_PROBLEM DESCRIPTION_.
Across the data below, how many lines have the word "stavy" in them? Respond with the number alone.

_Data items_.
======

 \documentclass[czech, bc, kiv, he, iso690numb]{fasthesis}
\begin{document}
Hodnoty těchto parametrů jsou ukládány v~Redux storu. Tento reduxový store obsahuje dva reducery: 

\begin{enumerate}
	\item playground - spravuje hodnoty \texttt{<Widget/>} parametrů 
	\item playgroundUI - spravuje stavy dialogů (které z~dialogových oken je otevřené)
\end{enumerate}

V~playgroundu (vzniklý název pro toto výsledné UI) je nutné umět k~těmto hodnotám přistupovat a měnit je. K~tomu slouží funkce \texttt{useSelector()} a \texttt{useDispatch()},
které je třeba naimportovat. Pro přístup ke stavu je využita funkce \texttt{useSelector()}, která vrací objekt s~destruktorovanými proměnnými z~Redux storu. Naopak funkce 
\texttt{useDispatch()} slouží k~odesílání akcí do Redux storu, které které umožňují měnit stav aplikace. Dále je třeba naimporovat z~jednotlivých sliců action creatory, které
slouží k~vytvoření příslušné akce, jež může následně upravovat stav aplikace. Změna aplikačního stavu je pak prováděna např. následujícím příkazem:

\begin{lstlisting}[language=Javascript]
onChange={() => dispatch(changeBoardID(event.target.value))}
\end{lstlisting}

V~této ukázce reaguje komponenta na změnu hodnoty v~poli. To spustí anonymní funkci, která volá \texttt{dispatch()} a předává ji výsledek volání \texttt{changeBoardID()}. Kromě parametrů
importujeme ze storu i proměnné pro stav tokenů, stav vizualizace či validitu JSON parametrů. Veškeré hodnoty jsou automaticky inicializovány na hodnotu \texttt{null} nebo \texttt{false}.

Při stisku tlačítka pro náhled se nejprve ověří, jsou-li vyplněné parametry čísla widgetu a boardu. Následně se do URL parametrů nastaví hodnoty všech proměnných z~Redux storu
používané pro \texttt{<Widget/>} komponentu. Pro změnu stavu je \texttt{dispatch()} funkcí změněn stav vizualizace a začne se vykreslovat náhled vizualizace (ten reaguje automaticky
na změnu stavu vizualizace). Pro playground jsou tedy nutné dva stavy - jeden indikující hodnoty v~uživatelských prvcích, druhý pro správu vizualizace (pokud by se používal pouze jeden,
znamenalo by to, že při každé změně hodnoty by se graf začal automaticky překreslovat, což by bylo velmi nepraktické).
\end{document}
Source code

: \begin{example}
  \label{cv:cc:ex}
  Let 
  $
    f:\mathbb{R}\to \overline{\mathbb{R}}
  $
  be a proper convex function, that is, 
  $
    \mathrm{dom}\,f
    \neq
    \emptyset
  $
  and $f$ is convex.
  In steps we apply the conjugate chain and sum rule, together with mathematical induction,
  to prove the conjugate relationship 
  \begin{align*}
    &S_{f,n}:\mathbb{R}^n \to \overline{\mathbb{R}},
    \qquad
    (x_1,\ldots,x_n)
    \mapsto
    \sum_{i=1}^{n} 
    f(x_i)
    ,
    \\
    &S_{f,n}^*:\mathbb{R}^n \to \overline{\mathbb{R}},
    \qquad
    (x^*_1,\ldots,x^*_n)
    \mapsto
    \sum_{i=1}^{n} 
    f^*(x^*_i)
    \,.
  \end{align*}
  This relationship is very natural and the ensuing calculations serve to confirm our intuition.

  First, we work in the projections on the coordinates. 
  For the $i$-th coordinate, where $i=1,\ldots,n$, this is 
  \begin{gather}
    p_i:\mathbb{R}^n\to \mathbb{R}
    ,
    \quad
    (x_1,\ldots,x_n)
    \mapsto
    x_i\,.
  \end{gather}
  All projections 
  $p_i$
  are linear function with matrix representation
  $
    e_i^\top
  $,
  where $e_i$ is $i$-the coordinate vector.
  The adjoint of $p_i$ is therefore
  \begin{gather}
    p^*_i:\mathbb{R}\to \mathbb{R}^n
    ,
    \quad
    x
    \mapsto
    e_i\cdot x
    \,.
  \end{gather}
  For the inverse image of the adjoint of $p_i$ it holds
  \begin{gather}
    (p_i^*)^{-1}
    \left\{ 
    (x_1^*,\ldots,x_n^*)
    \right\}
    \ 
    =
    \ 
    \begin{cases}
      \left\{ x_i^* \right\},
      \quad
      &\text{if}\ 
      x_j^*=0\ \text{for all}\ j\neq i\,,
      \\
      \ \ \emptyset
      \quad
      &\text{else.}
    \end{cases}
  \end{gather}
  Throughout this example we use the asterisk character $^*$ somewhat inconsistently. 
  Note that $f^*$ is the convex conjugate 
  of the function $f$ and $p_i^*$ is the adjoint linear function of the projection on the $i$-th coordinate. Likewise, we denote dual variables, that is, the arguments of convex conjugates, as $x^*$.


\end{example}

======

_RESPONSE_.
2